NCPA - National Center for Policy Analysis


August 22, 2005

Electricity deregulation would benefit consumers if both power suppliers and distributors were allowed to compete for customers, says economist Vernon L. Smith.

Experiments in energy deregulation in the United States have not been successful. Why? Regulators have not recognized that the wires through which electricity is transmitted must be distinct and separate business from the sale and provision of energy to retail customers. As a result, a legal monopoly exists over transmission wires, which impedes local competition, says Smith:

  • The Federal Energy Regulatory Commission (FERC) requires generation companies to be separated from the transmission grid at the wholesale level, but the FERC must extend the requirement to wires and energy purchased by retail customers.
  • Since energy used during peak times is more costly than off-peak energy, regulation must address how the wires infrastructure is priced; competition should lower off-peak prices while raising peak energy prices.

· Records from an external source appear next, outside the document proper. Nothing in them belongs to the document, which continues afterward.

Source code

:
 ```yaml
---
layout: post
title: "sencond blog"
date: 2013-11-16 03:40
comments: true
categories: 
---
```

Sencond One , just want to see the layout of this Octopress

In other words, those who consume energy during peak demand hours should be charged the wires capacity cost for those hours. This would provide proper incentives for capital utilization.

Electricity markets have been successfully deregulated in other countries, says Smith. For example,

  • Australia, New Zealand, the United Kingdom and Chile have all liberalized their electricity through severing the tie between the energy business and the wires monopoly.
  • In New Zealand, exclusive energy supply obligations were removed from existing wire companies to allow free entry of competitors.

In the United States, Georgia has applied competition to its natural gas industry by separating the supply of gas from the distribution pipes; the pipes are still under a monopoly, but now a dozen or so companies are competing to supply customers with natural gas. The same model could apply to electricity as well, says Smith.